## EXERCISE INPUTS
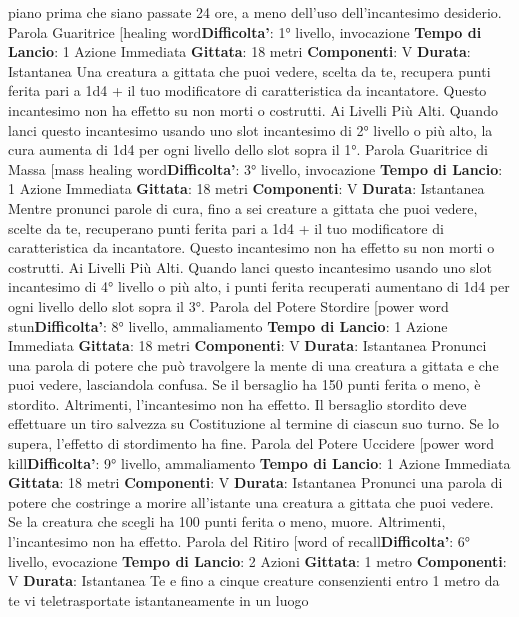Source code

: \begin{multicols}{2}
piano prima che siano passate 24 ore, a meno dell’uso
dell’incantesimo desiderio.
Parola Guaritrice
[healing word\textbf{Difficolta'}:
1° livello, invocazione
\textbf{Tempo di Lancio}: 1 Azione Immediata
\textbf{Gittata}: 18 metri
\textbf{Componenti}: V
\textbf{Durata}: Istantanea
Una creatura a gittata che puoi vedere, scelta da te,
recupera punti ferita pari a 1d4 + il tuo modificatore di
caratteristica da incantatore. Questo incantesimo non
ha effetto su non morti o costrutti.
Ai Livelli Più Alti. Quando lanci questo incantesimo
usando uno slot incantesimo di 2° livello o più alto, la
cura aumenta di 1d4 per ogni livello dello slot sopra il
1°.
Parola Guaritrice di Massa
[mass healing word\textbf{Difficolta'}:
3° livello, invocazione
\textbf{Tempo di Lancio}: 1 Azione Immediata
\textbf{Gittata}: 18 metri
\textbf{Componenti}: V
\textbf{Durata}: Istantanea
Mentre pronunci parole di cura, fino a sei creature a
gittata che puoi vedere, scelte da te, recuperano punti
ferita pari a 1d4 + il tuo modificatore di caratteristica da
incantatore. Questo incantesimo non ha effetto su non
morti o costrutti.
Ai Livelli Più Alti. Quando lanci questo incantesimo
usando uno slot incantesimo di 4° livello o più alto, i
punti ferita recuperati aumentano di 1d4 per ogni livello
dello slot sopra il 3°.
Parola del Potere Stordire
[power word stun\textbf{Difficolta'}:
8° livello, ammaliamento
\textbf{Tempo di Lancio}: 1 Azione Immediata
\textbf{Gittata}: 18 metri
\textbf{Componenti}: V
\textbf{Durata}: Istantanea
Pronunci una parola di potere che può travolgere la
mente di una creatura a gittata e che puoi vedere,
lasciandola confusa. Se il bersaglio ha 150 punti ferita o
meno, è stordito. Altrimenti, l’incantesimo non ha
effetto.
Il bersaglio stordito deve effettuare un tiro salvezza su
Costituzione al termine di ciascun suo turno. Se lo
supera, l’effetto di stordimento ha fine.
Parola del Potere Uccidere
[power word kill\textbf{Difficolta'}:
9° livello, ammaliamento
\textbf{Tempo di Lancio}: 1 Azione Immediata
\textbf{Gittata}: 18 metri
\textbf{Componenti}: V
\textbf{Durata}: Istantanea
Pronunci una parola di potere che costringe a morire
all’istante una creatura a gittata che puoi vedere. Se la
creatura che scegli ha 100 punti ferita o meno, muore.
Altrimenti, l’incantesimo non ha effetto.
Parola del Ritiro
[word of recall\textbf{Difficolta'}:
6° livello, evocazione
\textbf{Tempo di Lancio}: 2 Azioni
\textbf{Gittata}: 1 metro
\textbf{Componenti}: V
\textbf{Durata}: Istantanea
Te e fino a cinque creature consenzienti entro 1 metro
da te vi teletrasportate istantaneamente in un luogo

\end{multicols}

## EXERCISE BRIEF
Output the lines above between the one holding "1° livello, invocazione" and the one holding "Parola Guaritrice di Massa", inclusive, with nothing before or after them.

## TASK ANSWER
1° livello, invocazione
\textbf{Tempo di Lancio}: 1 Azione Immediata
\textbf{Gittata}: 18 metri
\textbf{Componenti}: V
\textbf{Durata}: Istantanea
Una creatura a gittata che puoi vedere, scelta da te,
recupera punti ferita pari a 1d4 + il tuo modificatore di
caratteristica da incantatore. Questo incantesimo non
ha effetto su non morti o costrutti.
Ai Livelli Più Alti. Quando lanci questo incantesimo
usando uno slot incantesimo di 2° livello o più alto, la
cura aumenta di 1d4 per ogni livello dello slot sopra il
1°.
Parola Guaritrice di Massa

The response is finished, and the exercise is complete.